Reindeer sirloin, oven-roasted Brussels sprouts, and caramelized black salsify
Reindeer sirloin, oven-roasted Brussels sprouts, and caramelized black salsify
Preparation time 1h
|
4 portions
Ingredients
600 g Lapin Liha’s reindeer sirloin filet fresh thyme, salt, and black pepper 500 g black salsify Juice of one lemon 250 g Brussels sprouts 3 dl heavy cream 1 tbsp game stock concentrate 1.5 dl blackcurrants, thawed Oil and butter for frying
Streusel
3 tbsp sesame seeds 3 tbsp hazelnuts 1 tsp ground coriander Zest of one lemon
Instructions
Preheat the oven to 110°C.
Clean the meat and season with thyme, salt, and black pepper.

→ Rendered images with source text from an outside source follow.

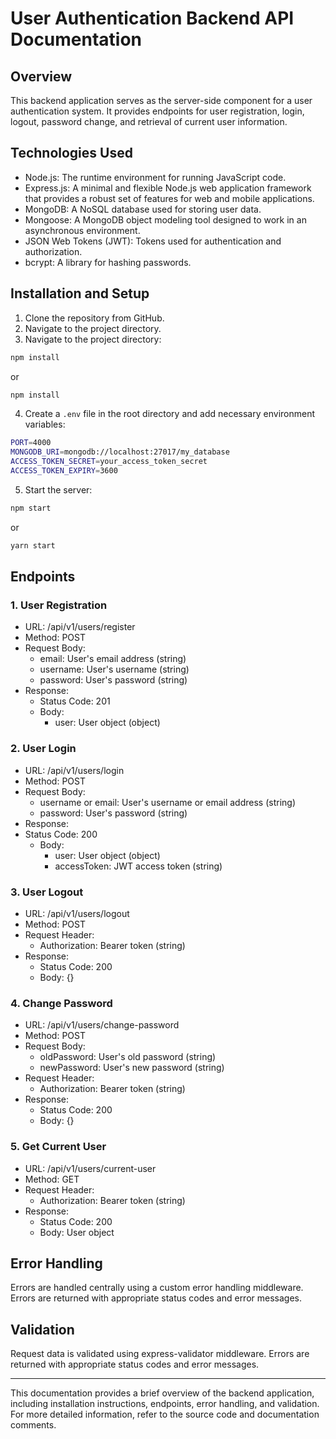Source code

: # User Authentication Backend API Documentation

## Overview

This backend application serves as the server-side component for a user authentication system. It provides endpoints for user registration, login, logout, password change, and retrieval of current user information.

## Technologies Used

- Node.js: The runtime environment for running JavaScript code.
- Express.js: A minimal and flexible Node.js web application framework that provides a robust set of features for web and mobile applications.
- MongoDB: A NoSQL database used for storing user data.
- Mongoose: A MongoDB object modeling tool designed to work in an asynchronous environment.
- JSON Web Tokens (JWT): Tokens used for authentication and authorization.
- bcrypt: A library for hashing passwords.

## Installation and Setup

1. Clone the repository from GitHub.
2. Navigate to the project directory.
3. Navigate to the project directory:
```bash
npm install
```
or
```bash
npm install
```
4. Create a `.env` file in the root directory and add necessary environment variables:
```bash
PORT=4000
MONGODB_URI=mongodb://localhost:27017/my_database
ACCESS_TOKEN_SECRET=your_access_token_secret
ACCESS_TOKEN_EXPIRY=3600
```
5. Start the server:
```bash
npm start
```
or
```bash
yarn start
```

## Endpoints

### 1. User Registration
- URL: /api/v1/users/register
- Method: POST
- Request Body:
  - email: User's email address (string)
  - username: User's username (string)
  - password: User's password (string)
- Response:
  - Status Code: 201
  - Body:
    - user: User object (object)

### 2. User Login
- URL: /api/v1/users/login
- Method: POST
- Request Body:
  - username or email: User's username or email address (string)
  - password: User's password (string)
- Response:
- Status Code: 200
  - Body:
    - user: User object (object)
    - accessToken: JWT access token (string)

### 3. User Logout
- URL: /api/v1/users/logout
- Method: POST
- Request Header:
  - Authorization: Bearer token (string)
- Response:
  - Status Code: 200
  - Body: {}

### 4. Change Password
- URL: /api/v1/users/change-password
- Method: POST
- Request Body:
  - oldPassword: User's old password (string)
  - newPassword: User's new password (string)
- Request Header:
  - Authorization: Bearer token (string)
- Response:
  - Status Code: 200
  - Body: {}

### 5. Get Current User
- URL: /api/v1/users/current-user
- Method: GET
- Request Header:
  - Authorization: Bearer token (string)
- Response:
  - Status Code: 200
  - Body: User object

## Error Handling
Errors are handled centrally using a custom error handling middleware. Errors are returned with appropriate status codes and error messages.

## Validation
Request data is validated using express-validator middleware. Errors are returned with appropriate status codes and error messages.

<hr>

This documentation provides a brief overview of the backend application, including installation instructions, endpoints, error handling, and validation. For more detailed information, refer to the source code and documentation comments.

Toast sesame seeds, hazelnuts, and coriander for the streusel in a dry frying pan. Let cool and chop coarsely. Mix in grated lemon zest.
Peel the black salsify under running cold water. Cut them into about 5 cm pieces, split them and put them in a bowl with lemon juice to prevent them from darkening.
Remove the stem from the Brussels sprouts. Remove any bad leaves and cut the sprouts in half. Put them in a bowl and mix in a little oil.
Put the meat in the oven and roast until the internal temperature reaches 56 degrees. Allow resting for 30 min.
Increase the oven temperature to 225°C. Put the Brussels sprouts on a tray and bake for about 20 min until they are crispy.
Sauté black salsify in butter for about 10 min, until they are al dente and starting to brown. Add cream and fond, and let reduce for about 10-15 min. Season with salt and black pepper.
Brown the meat all over in plenty of butter in a hot frying pan. Slice the meat and serve it with the black salsify, Brussels sprouts, streusel, and blackcurrants.